Firemouths are hard to sex. Best way is to buy a group of juvis and keep the pair/pairs that form. Never rely on fin length or coloation. This will only result in disapointment. Funny enough I've been after a breeding pair of firemouths for quite some time. I found a few adults in our stocklist so ordered them, but they all looked the same. I chanced it and brought home two individuals that looked completely different from each other. At the time I wasn't convinced and there were some aggression issues. Now however they have formed a stronge bond and I'm hoping for some eggs shortly.
They may still be a bit young, but only time will tell.
I am thinking of keeping them in a tank full of oceon/tufa rock with a pair of N. brichardis. Hopefully they can both raise their fry in the same tank.


----------



## dwool36

Is it true that if you get two males that they will attempt to kill one another?


----------



## Cichlid Man

dwool36 said:


> Is it true that if you get two males that they will attempt to kill one another?

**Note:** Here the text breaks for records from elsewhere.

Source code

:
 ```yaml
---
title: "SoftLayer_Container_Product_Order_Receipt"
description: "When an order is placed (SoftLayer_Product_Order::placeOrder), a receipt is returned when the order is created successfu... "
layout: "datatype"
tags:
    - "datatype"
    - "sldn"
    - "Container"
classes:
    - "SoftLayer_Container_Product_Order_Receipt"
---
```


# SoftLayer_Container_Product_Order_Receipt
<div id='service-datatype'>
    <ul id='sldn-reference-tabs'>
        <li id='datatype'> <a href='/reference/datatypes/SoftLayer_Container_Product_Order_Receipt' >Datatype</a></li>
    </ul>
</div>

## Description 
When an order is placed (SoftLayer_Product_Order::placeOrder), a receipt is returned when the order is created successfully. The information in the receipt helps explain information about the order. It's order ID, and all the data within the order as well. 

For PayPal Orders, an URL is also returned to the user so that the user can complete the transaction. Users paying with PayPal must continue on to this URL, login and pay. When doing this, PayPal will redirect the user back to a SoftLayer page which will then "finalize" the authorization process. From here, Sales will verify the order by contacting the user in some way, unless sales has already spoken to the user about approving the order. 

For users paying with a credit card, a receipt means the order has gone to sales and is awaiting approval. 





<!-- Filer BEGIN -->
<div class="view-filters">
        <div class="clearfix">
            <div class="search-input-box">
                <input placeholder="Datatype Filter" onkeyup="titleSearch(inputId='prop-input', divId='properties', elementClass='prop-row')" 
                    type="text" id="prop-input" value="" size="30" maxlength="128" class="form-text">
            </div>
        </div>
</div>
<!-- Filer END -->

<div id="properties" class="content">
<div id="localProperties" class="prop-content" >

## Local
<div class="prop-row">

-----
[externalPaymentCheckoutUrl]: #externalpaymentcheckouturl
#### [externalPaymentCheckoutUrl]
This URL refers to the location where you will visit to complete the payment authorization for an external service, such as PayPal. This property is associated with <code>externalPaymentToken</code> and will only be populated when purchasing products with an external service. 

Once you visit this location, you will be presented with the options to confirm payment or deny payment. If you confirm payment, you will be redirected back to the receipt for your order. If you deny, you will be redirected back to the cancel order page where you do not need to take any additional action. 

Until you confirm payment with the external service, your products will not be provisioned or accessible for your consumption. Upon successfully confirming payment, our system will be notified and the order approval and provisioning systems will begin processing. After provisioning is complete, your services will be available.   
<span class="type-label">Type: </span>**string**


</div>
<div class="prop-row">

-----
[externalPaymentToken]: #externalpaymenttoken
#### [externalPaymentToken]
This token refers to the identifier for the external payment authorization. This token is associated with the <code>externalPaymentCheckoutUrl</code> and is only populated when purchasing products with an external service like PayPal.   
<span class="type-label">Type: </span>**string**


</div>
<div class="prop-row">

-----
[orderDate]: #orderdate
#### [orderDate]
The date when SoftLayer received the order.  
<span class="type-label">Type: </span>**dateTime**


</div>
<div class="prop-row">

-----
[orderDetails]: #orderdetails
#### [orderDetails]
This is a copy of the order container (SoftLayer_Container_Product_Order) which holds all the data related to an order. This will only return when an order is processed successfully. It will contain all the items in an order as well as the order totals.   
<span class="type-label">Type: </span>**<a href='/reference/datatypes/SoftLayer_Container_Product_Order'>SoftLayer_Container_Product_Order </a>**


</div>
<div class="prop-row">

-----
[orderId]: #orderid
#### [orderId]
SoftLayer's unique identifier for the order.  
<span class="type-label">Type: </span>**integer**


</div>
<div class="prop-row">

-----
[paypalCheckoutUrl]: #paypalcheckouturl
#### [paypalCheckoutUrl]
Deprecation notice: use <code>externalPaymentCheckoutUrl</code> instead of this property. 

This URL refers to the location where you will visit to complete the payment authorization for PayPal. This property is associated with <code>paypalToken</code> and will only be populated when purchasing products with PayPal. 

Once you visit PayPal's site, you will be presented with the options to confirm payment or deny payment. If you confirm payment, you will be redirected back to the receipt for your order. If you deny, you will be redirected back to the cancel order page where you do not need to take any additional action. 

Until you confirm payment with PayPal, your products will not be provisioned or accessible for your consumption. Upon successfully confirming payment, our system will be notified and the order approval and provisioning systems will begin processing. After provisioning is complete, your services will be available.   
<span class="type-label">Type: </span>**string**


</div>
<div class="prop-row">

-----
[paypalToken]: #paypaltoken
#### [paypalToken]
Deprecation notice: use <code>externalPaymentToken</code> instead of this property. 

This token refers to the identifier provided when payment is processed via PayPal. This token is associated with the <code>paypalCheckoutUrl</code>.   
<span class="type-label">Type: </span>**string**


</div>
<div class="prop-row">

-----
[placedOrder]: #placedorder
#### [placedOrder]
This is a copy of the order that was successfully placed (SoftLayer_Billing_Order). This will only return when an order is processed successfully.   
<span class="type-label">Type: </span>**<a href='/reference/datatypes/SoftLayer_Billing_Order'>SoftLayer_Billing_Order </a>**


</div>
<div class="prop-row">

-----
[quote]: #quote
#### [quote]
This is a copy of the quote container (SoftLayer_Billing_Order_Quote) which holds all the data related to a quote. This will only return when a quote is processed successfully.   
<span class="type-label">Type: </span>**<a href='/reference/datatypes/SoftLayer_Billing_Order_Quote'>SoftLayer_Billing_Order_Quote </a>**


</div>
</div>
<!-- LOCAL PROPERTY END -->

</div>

Beleive me, if I had to stay in a room wish someone else for an unlimited amount of time they'll get on my nerves too.
Most fish don't get on with their own sex. Espicially if only kept in twos.


----------



## ron v

dwool36 said:


> two males will not get along (usually ending in a death). :chair:


Depends on tank size. 10 gal. - problems.
55 gal.- possibly no problem.
150 gal.- probably no problem.


----------



## aquarium geek12

When firemouths are in breeding season the males belly gets redder.But I don't think that they would be like this in the fish shop.Hope i've been of some help


----------



## FortWayneFish

*My old pair of firemouths*

I don't know My Firemouths where easy to sex because of size,color and finnage. The male was colorful and very red breasted while the female was Dull and not very colorful at all even while guarding fry..

Pic #1 male Firemouth in color guarding a bunch of fry
Pic #2 female chasing away tankmate from batch of fry behind the rock

Notice the Anal fin on the male, its more pointy and elongated while the female is rounded off and shorter.. Thats not 100% way to sex them but works a lot of the time with Central American fish...


----------



## rajeshkhilari

I have a female black convict cichlid who would lay eggs any day now. I couldn't identify a male Con. at my pet shop. Can I get a male firemouth, with longer and pointed anal fin and reddish breast to fertilise female convicts eggs ?

Rajesh
Mumbai


----------



## joe kool

rajeshkhilari said:


> I have a female black convict cichlid who would lay eggs any day now. I couldn't identify a male Con. at my pet shop. Can I get a male firemouth, with longer and pointed anal fin and reddish breast to fertilise female convicts eggs ?
> 
> Rajesh
> Mumbai


no no no PLEASE NO ... male convicts are EASY to identify even as small as 1/2" they get little "dots" on their top and anal fin first some will get it on the tail fin as well. Most males will have no orange coloration on the side of their belly area like the females will. 

here is a pic of a male and female having a spat notice the small black dots in the tail and anal fins of the male the dorsal isn't viewable in that pic but it will have a few of the same little black dots. http://www.aqua-fish.net/imgs/fish/convict-cichlid-5.jpg 

now that you know go find your girl the man of her dreams


----------



## Gourami Swami

If a convict has no coloring on its stomache or fins, its 90% a male. IMO- Get a convict, not a FM.


----------



## joe kool

mostly a good call too ... most females will have atleast a few colored scales and most males will not have any but ALL males will have the dots if only a few. and NO females will have any dots ... that I have ever seen.


----------